--- START ---
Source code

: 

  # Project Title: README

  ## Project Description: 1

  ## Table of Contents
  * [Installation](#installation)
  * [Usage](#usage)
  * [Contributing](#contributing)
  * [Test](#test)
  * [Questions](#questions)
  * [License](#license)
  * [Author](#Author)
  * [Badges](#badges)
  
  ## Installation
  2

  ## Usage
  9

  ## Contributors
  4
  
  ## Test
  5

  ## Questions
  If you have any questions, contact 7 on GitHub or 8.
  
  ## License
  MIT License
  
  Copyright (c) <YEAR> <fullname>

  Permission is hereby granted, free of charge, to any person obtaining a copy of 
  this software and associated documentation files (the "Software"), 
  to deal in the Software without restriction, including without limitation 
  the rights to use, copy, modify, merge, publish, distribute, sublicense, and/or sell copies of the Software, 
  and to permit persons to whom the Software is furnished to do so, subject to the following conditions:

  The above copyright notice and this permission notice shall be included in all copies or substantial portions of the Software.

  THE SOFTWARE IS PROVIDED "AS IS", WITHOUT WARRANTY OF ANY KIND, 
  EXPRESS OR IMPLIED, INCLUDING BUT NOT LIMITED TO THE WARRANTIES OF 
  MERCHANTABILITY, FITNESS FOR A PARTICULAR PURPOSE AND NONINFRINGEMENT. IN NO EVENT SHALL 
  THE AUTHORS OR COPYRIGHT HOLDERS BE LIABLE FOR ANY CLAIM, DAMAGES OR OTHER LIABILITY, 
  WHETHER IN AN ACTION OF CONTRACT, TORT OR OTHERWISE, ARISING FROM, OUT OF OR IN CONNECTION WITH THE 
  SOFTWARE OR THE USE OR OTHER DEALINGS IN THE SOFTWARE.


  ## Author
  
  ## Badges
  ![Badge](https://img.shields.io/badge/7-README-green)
--- END ---
--- START ---
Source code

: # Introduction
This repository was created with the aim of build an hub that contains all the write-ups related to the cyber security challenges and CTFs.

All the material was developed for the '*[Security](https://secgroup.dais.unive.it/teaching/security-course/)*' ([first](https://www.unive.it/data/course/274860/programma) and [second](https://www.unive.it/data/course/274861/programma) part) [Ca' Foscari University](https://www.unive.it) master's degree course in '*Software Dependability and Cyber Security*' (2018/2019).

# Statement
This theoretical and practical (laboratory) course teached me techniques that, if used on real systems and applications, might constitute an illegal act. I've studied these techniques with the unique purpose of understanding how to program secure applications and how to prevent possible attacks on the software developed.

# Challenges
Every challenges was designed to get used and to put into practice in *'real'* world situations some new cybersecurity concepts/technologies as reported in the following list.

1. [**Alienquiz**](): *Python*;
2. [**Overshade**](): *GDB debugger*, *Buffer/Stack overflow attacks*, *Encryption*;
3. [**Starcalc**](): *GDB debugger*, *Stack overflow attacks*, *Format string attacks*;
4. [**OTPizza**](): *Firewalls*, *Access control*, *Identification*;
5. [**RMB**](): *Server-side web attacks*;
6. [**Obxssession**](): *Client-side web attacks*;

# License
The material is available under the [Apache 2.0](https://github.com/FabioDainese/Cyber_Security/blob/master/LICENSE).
--- END ---
> What you should do: Write down only the number of lines that contain the string "Installation" in the listing.

> Solution to this task: 2